Posts Tagged ‘python’

Improved Python Traceback Module

Published January 27th, 2010, updated January 28th, 2010.

Like any modern language, Python comes along with a nice traceback module. This module gives you stack traces from the line of code where an exception is raised up to the next try-except clause. So, you can easily catch exceptions and write stack traces into a debug log. This debugging technique is pretty handy to drill down bugs and I use it a lot in prototyping.

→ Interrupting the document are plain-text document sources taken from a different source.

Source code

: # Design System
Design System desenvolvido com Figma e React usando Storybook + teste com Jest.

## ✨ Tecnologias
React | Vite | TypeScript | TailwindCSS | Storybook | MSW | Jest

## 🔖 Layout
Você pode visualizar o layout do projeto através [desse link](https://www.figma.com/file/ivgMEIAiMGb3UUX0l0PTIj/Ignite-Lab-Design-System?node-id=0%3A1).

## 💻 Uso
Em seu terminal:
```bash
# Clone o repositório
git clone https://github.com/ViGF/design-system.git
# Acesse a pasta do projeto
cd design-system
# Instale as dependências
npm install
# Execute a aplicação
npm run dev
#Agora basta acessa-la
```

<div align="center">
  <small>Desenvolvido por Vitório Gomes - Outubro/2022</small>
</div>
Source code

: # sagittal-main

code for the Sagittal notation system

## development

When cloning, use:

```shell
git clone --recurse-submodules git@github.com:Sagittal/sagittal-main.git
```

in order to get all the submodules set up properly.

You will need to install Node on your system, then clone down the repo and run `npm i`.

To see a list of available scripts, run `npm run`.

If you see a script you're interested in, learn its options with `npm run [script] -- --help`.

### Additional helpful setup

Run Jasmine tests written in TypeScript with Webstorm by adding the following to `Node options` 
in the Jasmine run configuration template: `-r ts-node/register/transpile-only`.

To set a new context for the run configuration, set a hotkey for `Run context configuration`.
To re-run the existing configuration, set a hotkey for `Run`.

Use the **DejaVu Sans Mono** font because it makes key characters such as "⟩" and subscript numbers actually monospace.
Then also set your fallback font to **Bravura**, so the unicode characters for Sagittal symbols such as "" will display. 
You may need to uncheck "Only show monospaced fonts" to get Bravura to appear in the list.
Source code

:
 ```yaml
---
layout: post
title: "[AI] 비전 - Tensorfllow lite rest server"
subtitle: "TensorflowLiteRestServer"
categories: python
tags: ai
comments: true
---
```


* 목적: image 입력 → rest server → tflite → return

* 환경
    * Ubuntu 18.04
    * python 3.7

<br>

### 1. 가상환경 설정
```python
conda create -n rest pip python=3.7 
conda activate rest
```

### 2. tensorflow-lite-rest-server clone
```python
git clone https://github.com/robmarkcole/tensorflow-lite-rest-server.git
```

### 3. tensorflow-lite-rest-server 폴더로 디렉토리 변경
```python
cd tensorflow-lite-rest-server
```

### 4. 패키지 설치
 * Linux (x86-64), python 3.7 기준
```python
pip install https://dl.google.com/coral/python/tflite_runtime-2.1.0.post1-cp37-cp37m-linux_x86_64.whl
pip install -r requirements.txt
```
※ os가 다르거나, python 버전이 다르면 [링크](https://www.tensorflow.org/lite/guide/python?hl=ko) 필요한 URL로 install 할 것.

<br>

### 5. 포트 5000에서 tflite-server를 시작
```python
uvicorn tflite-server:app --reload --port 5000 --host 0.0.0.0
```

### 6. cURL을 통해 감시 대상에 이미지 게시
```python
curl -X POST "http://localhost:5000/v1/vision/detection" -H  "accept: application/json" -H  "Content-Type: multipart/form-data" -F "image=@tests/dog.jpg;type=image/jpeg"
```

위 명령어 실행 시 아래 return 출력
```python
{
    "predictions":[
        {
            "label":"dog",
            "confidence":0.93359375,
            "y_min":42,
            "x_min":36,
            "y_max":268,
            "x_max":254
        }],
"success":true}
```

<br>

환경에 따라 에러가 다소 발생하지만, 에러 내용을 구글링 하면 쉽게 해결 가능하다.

Using the traceback module is straight forward for evident programming mistakes. However, real bugs are context-sensitive and they can hardly be reproduced without the actual data that was processed when an exception was raised. If you can reproduce a specific bug, you can add some logging code in front and inspect the variables the next time the bug is triggered. But if a bug occurs once in a blue moon, you’d be better in logging the data the first time an exception raises.

import traceback

def erroneous_function():
    ham = u"unicode string with umlauts äöü."
    eggs = "binary string with umlauts äöü."
    i = 23
    if i>5:
        raise Exception("it's true!")

try:
    erroneous_function()
except:
    print traceback.format_exc(with_vars=True)

Here’s my solution; an improved Python traceback module the logs variables from the local scope next to the affected code. You can find a working copy in our Mercirual repository (see the below).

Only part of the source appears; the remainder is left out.